Your task is to repeat the entries word for word while leaving out the pictures.

━━━ INPUT FOR THIS TASK ━━━

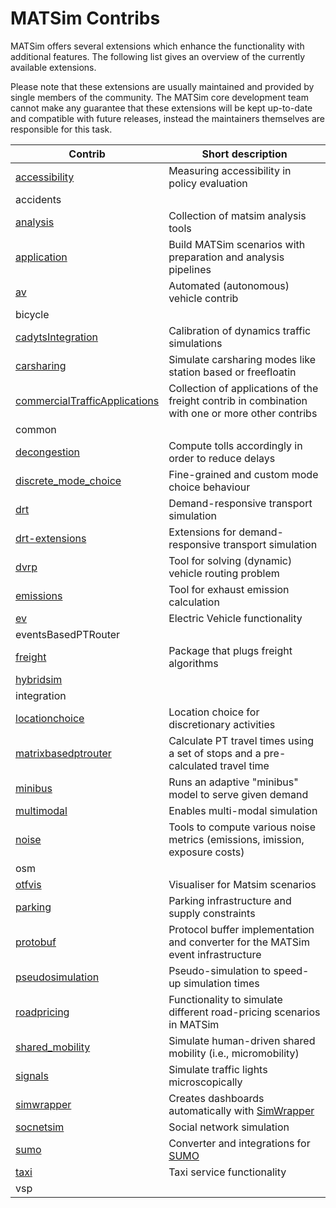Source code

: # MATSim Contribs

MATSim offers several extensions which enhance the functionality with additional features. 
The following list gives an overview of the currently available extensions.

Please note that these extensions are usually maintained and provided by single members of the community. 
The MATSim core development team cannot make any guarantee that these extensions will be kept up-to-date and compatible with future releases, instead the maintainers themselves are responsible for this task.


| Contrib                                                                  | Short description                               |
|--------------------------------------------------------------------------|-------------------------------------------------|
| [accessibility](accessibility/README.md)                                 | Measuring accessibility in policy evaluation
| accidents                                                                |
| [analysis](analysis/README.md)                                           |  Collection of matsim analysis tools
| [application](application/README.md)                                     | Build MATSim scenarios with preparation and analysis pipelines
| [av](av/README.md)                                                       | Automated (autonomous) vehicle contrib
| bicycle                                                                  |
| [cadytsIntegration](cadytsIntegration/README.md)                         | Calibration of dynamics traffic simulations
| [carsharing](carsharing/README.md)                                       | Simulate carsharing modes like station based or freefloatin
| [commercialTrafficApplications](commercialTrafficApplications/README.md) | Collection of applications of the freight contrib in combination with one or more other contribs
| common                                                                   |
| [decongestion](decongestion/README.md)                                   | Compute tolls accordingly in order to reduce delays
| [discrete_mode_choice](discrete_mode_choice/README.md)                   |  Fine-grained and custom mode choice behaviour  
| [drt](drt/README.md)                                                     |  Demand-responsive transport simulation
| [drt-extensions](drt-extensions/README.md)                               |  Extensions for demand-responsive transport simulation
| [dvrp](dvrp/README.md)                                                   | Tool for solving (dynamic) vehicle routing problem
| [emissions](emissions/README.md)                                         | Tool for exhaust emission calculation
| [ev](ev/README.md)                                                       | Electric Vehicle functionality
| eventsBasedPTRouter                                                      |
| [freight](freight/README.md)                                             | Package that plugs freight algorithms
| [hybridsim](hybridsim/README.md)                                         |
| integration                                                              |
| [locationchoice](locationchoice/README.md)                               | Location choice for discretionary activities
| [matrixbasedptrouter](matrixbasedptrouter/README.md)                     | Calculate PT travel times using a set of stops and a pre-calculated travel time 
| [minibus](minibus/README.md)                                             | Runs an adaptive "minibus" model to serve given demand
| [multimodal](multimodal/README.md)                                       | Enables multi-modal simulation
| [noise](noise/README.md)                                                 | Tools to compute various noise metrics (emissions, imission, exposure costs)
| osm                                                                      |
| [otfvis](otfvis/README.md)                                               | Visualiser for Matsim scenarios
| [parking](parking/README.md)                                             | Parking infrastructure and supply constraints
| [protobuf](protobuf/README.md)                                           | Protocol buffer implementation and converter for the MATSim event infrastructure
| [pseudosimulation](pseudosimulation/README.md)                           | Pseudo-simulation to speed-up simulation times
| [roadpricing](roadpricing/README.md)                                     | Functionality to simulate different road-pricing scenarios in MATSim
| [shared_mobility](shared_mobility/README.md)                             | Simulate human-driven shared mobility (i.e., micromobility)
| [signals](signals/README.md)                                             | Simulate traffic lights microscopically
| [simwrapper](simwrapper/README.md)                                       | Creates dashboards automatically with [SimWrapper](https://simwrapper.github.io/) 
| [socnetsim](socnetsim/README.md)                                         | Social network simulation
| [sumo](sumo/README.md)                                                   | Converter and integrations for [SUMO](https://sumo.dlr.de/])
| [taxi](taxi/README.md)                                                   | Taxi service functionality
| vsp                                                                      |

━━━

* [ANSWER TO THIS PROBLEM]:
Source code

: # MATSim Contribs

MATSim offers several extensions which enhance the functionality with additional features. 
The following list gives an overview of the currently available extensions.

Please note that these extensions are usually maintained and provided by single members of the community. 
The MATSim core development team cannot make any guarantee that these extensions will be kept up-to-date and compatible with future releases, instead the maintainers themselves are responsible for this task.


| Contrib                                                                  | Short description                               |
|--------------------------------------------------------------------------|-------------------------------------------------|
| [accessibility](accessibility/README.md)                                 | Measuring accessibility in policy evaluation
| accidents                                                                |
| [analysis](analysis/README.md)                                           |  Collection of matsim analysis tools
| [application](application/README.md)                                     | Build MATSim scenarios with preparation and analysis pipelines
| [av](av/README.md)                                                       | Automated (autonomous) vehicle contrib
| bicycle                                                                  |
| [cadytsIntegration](cadytsIntegration/README.md)                         | Calibration of dynamics traffic simulations
| [carsharing](carsharing/README.md)                                       | Simulate carsharing modes like station based or freefloatin
| [commercialTrafficApplications](commercialTrafficApplications/README.md) | Collection of applications of the freight contrib in combination with one or more other contribs
| common                                                                   |
| [decongestion](decongestion/README.md)                                   | Compute tolls accordingly in order to reduce delays
| [discrete_mode_choice](discrete_mode_choice/README.md)                   |  Fine-grained and custom mode choice behaviour  
| [drt](drt/README.md)                                                     |  Demand-responsive transport simulation
| [drt-extensions](drt-extensions/README.md)                               |  Extensions for demand-responsive transport simulation
| [dvrp](dvrp/README.md)                                                   | Tool for solving (dynamic) vehicle routing problem
| [emissions](emissions/README.md)                                         | Tool for exhaust emission calculation
| [ev](ev/README.md)                                                       | Electric Vehicle functionality
| eventsBasedPTRouter                                                      |
| [freight](freight/README.md)                                             | Package that plugs freight algorithms
| [hybridsim](hybridsim/README.md)                                         |
| integration                                                              |
| [locationchoice](locationchoice/README.md)                               | Location choice for discretionary activities
| [matrixbasedptrouter](matrixbasedptrouter/README.md)                     | Calculate PT travel times using a set of stops and a pre-calculated travel time 
| [minibus](minibus/README.md)                                             | Runs an adaptive "minibus" model to serve given demand
| [multimodal](multimodal/README.md)                                       | Enables multi-modal simulation
| [noise](noise/README.md)                                                 | Tools to compute various noise metrics (emissions, imission, exposure costs)
| osm                                                                      |
| [otfvis](otfvis/README.md)                                               | Visualiser for Matsim scenarios
| [parking](parking/README.md)                                             | Parking infrastructure and supply constraints
| [protobuf](protobuf/README.md)                                           | Protocol buffer implementation and converter for the MATSim event infrastructure
| [pseudosimulation](pseudosimulation/README.md)                           | Pseudo-simulation to speed-up simulation times
| [roadpricing](roadpricing/README.md)                                     | Functionality to simulate different road-pricing scenarios in MATSim
| [shared_mobility](shared_mobility/README.md)                             | Simulate human-driven shared mobility (i.e., micromobility)
| [signals](signals/README.md)                                             | Simulate traffic lights microscopically
| [simwrapper](simwrapper/README.md)                                       | Creates dashboards automatically with [SimWrapper](https://simwrapper.github.io/) 
| [socnetsim](socnetsim/README.md)                                         | Social network simulation
| [sumo](sumo/README.md)                                                   | Converter and integrations for [SUMO](https://sumo.dlr.de/])
| [taxi](taxi/README.md)                                                   | Taxi service functionality
| vsp                                                                      |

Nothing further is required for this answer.